■ Provided information ■

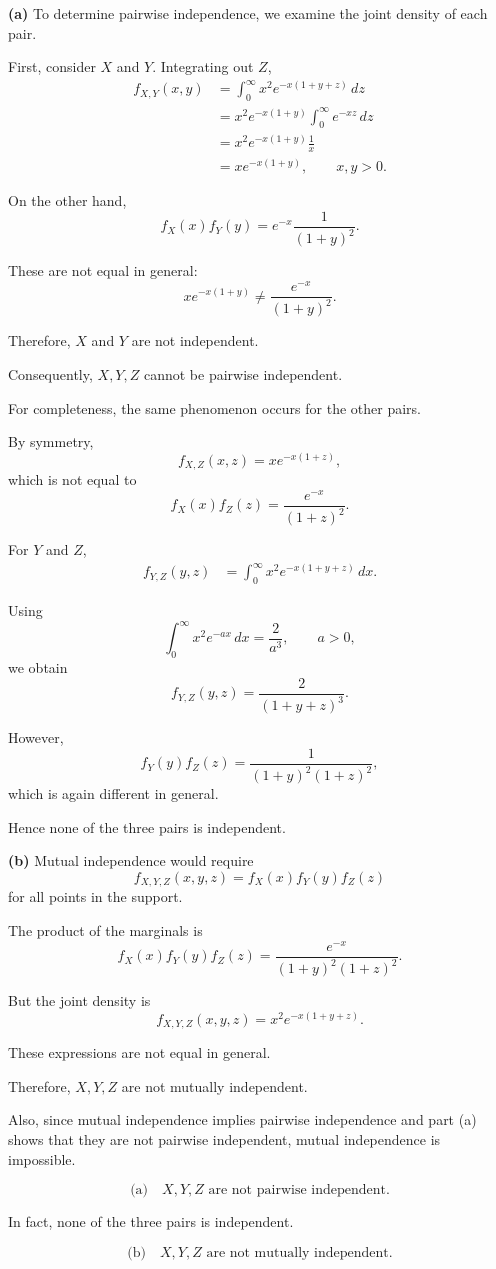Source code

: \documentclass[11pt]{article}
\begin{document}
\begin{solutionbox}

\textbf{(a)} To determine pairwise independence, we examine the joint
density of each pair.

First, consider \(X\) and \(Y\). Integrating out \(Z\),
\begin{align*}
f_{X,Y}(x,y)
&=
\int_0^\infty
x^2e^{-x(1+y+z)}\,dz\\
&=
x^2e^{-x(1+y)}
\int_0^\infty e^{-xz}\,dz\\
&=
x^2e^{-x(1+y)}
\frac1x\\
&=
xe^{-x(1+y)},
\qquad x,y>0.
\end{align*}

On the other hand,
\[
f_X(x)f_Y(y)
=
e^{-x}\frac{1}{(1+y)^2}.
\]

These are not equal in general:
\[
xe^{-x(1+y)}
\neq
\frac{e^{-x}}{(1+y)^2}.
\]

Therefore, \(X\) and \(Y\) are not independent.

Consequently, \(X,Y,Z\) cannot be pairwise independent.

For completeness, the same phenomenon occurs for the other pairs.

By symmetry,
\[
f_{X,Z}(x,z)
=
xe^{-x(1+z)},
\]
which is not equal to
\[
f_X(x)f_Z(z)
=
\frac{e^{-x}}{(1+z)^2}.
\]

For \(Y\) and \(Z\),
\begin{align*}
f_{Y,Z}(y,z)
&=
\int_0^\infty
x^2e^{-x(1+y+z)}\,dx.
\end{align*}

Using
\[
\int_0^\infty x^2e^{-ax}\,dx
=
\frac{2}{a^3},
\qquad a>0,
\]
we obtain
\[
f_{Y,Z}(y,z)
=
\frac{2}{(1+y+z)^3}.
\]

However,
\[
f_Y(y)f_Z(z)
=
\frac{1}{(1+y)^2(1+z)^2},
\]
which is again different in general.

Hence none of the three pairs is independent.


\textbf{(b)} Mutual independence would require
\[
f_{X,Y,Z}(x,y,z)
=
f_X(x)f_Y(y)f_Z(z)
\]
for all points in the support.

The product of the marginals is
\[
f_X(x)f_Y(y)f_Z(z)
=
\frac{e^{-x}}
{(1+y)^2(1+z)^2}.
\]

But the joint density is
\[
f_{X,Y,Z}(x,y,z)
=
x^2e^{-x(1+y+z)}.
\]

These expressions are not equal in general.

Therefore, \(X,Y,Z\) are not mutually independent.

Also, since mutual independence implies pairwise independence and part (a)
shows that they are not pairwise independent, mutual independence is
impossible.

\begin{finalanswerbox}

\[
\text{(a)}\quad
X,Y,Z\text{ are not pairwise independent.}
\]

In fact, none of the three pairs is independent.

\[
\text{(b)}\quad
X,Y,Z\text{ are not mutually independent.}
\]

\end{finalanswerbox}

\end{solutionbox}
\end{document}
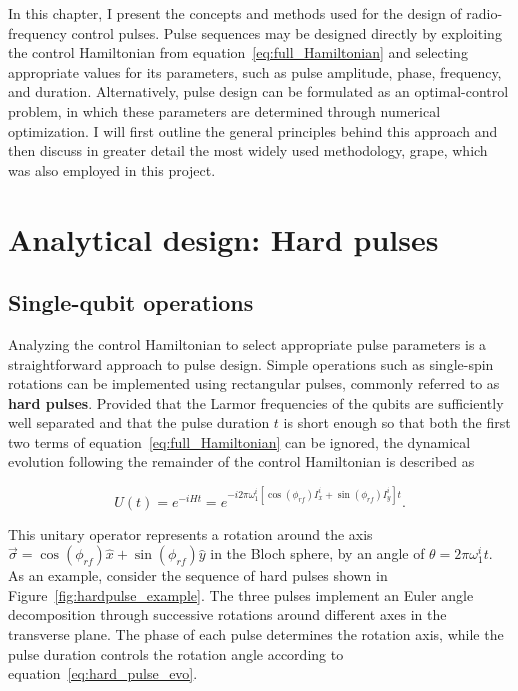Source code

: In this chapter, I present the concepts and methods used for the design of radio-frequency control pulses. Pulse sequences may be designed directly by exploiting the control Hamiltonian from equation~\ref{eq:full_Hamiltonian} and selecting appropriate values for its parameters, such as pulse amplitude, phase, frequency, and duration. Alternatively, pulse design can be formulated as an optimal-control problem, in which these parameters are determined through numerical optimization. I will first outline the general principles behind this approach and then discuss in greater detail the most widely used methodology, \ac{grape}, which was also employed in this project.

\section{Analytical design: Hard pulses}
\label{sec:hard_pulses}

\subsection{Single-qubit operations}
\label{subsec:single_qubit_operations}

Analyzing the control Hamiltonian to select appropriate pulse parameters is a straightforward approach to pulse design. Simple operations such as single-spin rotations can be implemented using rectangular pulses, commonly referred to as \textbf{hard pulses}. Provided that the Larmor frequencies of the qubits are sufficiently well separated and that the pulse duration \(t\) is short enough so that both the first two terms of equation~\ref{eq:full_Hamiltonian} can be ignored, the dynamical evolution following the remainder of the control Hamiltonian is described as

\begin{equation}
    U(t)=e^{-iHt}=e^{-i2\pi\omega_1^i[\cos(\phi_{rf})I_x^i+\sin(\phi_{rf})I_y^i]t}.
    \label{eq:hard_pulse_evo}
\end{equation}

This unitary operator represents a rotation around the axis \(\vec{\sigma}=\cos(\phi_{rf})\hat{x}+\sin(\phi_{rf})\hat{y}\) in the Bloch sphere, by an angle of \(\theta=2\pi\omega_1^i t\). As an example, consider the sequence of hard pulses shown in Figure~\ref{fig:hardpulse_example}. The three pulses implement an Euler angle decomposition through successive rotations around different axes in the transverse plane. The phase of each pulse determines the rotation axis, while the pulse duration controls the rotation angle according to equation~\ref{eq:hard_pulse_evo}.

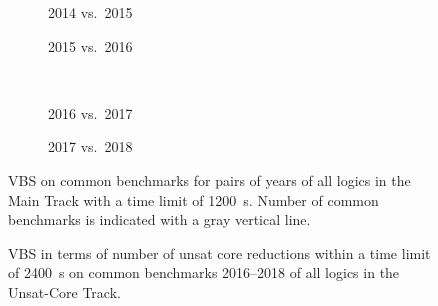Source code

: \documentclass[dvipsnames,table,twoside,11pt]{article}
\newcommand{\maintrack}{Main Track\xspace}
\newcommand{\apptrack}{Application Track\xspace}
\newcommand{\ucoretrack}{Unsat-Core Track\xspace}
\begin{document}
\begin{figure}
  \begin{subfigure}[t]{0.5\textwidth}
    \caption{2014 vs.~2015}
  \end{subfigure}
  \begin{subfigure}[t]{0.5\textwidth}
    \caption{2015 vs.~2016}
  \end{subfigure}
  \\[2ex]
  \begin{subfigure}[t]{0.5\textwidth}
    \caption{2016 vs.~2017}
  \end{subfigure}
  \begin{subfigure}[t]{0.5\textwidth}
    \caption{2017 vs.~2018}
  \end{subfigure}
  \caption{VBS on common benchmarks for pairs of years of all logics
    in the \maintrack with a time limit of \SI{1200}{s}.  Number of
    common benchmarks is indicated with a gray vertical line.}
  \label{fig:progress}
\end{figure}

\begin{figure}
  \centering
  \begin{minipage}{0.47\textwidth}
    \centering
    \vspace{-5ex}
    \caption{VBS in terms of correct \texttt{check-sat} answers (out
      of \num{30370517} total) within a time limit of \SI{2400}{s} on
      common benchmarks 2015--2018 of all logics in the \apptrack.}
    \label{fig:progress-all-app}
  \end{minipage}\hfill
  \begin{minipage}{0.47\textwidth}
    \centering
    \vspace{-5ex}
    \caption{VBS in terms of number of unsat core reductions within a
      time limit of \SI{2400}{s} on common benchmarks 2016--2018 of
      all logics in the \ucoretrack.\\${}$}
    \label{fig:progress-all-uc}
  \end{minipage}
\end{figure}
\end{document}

■ What is expected ■
Working from the entries above, filter out every line that lacks "parameters" and copy what remains.

■ Your response ■
: In this chapter, I present the concepts and methods used for the design of radio-frequency control pulses. Pulse sequences may be designed directly by exploiting the control Hamiltonian from equation~\ref{eq:full_Hamiltonian} and selecting appropriate values for its parameters, such as pulse amplitude, phase, frequency, and duration. Alternatively, pulse design can be formulated as an optimal-control problem, in which these parameters are determined through numerical optimization. I will first outline the general principles behind this approach and then discuss in greater detail the most widely used methodology, \ac{grape}, which was also employed in this project.
Analyzing the control Hamiltonian to select appropriate pulse parameters is a straightforward approach to pulse design. Simple operations such as single-spin rotations can be implemented using rectangular pulses, commonly referred to as \textbf{hard pulses}. Provided that the Larmor frequencies of the qubits are sufficiently well separated and that the pulse duration \(t\) is short enough so that both the first two terms of equation~\ref{eq:full_Hamiltonian} can be ignored, the dynamical evolution following the remainder of the control Hamiltonian is described as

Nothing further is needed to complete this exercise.